■ MATERIAL FOR THIS EXERCISE
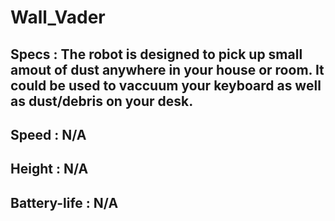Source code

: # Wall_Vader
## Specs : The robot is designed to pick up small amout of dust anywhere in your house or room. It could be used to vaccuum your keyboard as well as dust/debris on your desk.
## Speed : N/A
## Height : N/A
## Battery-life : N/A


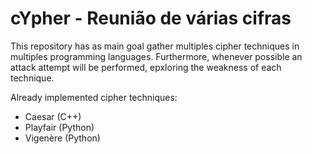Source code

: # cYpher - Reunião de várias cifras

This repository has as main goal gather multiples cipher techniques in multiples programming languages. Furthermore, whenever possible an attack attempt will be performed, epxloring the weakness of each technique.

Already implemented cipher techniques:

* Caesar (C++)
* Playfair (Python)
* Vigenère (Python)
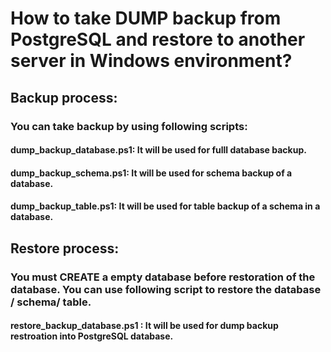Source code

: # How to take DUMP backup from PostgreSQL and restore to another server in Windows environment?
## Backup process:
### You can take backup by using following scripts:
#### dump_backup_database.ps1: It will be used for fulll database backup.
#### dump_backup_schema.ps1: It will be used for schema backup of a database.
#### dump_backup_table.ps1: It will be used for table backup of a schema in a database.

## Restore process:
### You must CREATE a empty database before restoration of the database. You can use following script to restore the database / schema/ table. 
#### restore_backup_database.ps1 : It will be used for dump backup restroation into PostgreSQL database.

...

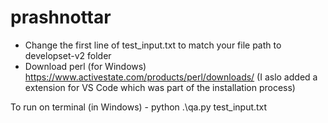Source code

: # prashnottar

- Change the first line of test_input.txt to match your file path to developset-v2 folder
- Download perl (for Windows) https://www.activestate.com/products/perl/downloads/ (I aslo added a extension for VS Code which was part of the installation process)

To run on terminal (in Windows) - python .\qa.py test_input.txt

■ WHAT IS NEEDED
Read the listing. Copy each line that has the word "take" in it.

■ YOUR SOLUTION
: # How to take DUMP backup from PostgreSQL and restore to another server in Windows environment?
### You can take backup by using following scripts:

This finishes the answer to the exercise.